## [Problem to solve]
Your answer should consist of the lines in the listing that hold "케이맥스".

## [Entries supplied]
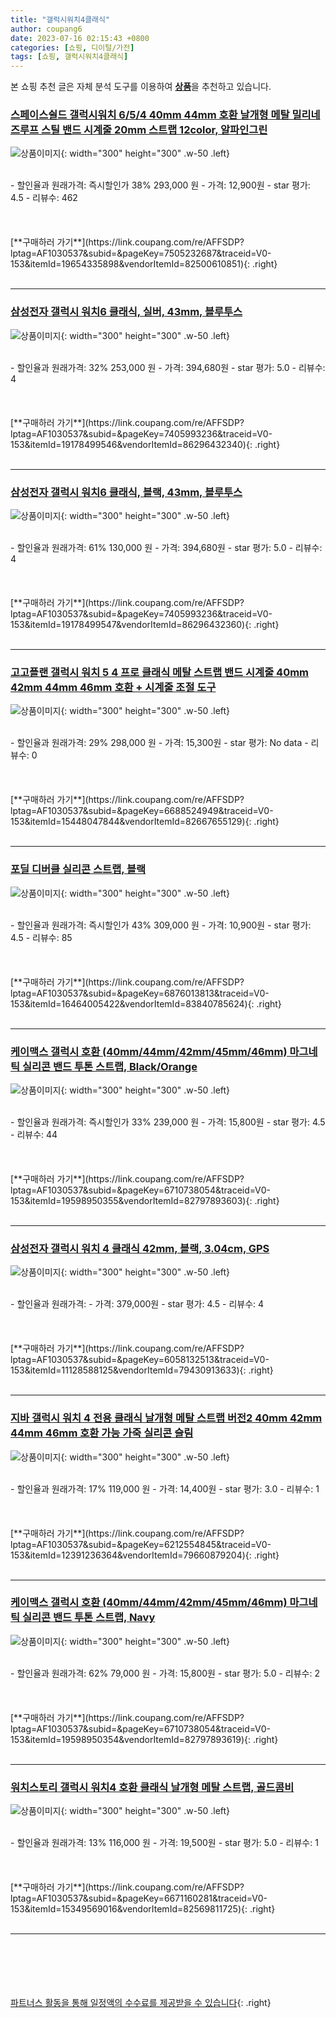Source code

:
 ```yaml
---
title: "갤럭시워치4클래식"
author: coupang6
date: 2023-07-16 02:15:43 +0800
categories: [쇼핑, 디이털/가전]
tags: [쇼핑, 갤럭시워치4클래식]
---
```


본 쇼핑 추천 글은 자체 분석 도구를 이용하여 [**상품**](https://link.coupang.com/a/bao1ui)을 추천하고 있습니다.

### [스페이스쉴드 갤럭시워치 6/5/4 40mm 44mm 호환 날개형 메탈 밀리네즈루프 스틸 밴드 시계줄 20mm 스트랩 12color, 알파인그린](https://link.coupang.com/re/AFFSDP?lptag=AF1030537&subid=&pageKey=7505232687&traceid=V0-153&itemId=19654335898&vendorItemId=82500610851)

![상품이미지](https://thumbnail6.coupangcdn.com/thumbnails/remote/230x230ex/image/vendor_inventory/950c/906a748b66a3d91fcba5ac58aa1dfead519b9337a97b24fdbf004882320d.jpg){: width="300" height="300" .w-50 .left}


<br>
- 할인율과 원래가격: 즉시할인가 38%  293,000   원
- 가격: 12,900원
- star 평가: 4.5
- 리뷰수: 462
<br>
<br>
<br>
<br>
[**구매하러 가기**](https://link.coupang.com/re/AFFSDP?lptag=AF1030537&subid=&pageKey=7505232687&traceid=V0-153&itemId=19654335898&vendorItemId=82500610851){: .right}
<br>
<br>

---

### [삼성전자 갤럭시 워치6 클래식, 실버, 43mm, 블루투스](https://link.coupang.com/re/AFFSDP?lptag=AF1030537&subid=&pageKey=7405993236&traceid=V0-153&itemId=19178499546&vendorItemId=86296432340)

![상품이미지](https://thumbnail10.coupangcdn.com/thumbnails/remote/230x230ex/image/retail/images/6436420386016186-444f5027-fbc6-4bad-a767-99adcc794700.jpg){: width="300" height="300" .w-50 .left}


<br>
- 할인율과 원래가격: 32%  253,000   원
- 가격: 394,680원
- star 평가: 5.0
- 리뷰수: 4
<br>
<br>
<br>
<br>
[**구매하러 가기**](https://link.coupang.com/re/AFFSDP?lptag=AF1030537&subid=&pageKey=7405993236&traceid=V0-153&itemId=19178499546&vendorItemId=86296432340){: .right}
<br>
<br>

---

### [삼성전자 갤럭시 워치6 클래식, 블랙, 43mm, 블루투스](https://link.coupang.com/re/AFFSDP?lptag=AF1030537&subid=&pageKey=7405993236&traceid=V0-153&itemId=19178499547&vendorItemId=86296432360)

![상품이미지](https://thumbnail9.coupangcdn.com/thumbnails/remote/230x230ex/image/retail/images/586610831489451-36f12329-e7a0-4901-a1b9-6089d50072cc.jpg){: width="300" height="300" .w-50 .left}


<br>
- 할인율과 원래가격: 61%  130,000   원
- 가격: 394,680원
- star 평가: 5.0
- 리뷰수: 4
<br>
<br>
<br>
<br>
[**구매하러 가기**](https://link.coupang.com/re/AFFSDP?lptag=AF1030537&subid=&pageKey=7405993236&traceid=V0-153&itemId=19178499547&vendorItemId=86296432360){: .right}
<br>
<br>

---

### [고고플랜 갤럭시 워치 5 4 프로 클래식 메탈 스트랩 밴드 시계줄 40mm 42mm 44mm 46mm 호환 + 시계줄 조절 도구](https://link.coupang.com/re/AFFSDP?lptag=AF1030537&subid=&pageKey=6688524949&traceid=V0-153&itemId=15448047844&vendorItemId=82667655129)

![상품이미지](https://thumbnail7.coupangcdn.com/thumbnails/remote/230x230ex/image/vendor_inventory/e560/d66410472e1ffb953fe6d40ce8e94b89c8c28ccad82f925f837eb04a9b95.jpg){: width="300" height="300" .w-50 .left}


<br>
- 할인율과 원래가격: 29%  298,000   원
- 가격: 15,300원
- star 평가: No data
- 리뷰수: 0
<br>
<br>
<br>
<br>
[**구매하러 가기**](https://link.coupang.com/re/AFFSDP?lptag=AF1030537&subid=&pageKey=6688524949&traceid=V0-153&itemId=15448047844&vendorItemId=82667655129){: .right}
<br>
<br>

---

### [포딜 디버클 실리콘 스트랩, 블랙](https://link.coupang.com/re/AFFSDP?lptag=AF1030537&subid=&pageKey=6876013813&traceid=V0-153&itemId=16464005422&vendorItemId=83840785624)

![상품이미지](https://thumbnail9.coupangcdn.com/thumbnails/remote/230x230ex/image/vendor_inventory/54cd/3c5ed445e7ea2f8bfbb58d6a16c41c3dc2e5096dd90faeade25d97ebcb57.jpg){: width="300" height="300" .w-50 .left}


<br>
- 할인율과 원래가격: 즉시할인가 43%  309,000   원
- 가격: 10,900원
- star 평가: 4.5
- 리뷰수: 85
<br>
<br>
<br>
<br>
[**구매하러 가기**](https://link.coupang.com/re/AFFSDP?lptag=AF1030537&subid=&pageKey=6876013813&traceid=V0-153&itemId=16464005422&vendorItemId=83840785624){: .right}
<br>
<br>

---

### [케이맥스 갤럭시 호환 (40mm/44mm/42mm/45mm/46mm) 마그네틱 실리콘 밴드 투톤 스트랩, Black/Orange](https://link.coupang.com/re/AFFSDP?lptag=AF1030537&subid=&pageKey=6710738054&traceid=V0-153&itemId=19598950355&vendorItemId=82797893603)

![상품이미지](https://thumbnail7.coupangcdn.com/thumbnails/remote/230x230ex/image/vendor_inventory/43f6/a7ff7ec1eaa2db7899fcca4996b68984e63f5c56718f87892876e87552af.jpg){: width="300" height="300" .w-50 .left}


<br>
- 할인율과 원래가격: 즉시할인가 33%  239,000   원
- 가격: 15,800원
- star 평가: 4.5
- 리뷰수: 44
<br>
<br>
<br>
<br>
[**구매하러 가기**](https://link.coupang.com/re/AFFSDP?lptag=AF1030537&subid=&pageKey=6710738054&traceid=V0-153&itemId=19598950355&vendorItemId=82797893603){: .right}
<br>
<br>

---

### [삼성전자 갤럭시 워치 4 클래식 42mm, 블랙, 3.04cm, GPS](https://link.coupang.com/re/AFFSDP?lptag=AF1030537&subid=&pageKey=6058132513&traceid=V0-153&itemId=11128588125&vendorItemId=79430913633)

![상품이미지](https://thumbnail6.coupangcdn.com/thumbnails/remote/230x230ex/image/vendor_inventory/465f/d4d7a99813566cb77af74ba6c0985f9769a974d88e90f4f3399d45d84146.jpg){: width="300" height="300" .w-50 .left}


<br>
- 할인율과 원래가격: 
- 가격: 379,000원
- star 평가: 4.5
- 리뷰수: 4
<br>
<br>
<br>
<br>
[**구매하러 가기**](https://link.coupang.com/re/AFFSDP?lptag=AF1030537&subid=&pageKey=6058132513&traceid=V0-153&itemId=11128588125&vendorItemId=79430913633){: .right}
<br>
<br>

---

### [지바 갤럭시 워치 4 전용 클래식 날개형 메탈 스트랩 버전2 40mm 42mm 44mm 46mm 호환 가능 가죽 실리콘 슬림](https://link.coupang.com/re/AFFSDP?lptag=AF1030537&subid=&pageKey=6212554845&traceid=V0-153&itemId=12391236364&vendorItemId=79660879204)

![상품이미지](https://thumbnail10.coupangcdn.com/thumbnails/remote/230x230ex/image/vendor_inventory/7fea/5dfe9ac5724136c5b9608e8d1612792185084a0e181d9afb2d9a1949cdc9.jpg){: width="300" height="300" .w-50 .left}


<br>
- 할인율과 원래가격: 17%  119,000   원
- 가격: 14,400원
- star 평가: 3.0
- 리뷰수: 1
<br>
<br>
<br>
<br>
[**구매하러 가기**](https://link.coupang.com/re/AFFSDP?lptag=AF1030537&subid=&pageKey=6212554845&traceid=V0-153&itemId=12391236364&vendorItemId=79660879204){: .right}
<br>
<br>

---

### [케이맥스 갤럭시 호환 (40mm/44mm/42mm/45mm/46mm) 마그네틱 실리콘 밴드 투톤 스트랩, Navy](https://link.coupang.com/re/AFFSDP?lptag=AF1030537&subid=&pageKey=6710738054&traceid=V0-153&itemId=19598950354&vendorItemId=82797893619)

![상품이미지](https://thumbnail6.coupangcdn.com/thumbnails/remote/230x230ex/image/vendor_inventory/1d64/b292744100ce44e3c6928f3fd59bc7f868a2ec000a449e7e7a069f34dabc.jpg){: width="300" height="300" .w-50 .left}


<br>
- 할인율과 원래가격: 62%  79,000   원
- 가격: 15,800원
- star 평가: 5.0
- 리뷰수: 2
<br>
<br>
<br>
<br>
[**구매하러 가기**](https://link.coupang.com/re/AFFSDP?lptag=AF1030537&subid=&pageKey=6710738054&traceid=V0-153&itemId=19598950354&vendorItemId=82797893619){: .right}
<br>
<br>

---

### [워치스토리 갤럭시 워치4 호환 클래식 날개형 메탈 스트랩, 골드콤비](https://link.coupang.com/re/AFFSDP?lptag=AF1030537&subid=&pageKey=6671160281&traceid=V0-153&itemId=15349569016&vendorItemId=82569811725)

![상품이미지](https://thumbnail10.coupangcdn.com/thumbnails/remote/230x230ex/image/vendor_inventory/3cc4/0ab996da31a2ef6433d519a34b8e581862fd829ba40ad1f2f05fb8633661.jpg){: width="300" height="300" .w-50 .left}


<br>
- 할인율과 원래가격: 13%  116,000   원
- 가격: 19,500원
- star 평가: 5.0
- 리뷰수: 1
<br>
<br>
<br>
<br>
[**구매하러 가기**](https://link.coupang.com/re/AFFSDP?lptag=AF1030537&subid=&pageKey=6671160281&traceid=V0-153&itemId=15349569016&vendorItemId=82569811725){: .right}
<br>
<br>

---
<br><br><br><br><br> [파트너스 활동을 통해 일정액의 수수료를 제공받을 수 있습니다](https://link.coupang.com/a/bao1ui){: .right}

## [Task solution]
### [케이맥스 갤럭시 호환 (40mm/44mm/42mm/45mm/46mm) 마그네틱 실리콘 밴드 투톤 스트랩, Black/Orange](https://link.coupang.com/re/AFFSDP?lptag=AF1030537&subid=&pageKey=6710738054&traceid=V0-153&itemId=19598950355&vendorItemId=82797893603)
### [케이맥스 갤럭시 호환 (40mm/44mm/42mm/45mm/46mm) 마그네틱 실리콘 밴드 투톤 스트랩, Navy](https://link.coupang.com/re/AFFSDP?lptag=AF1030537&subid=&pageKey=6710738054&traceid=V0-153&itemId=19598950354&vendorItemId=82797893619)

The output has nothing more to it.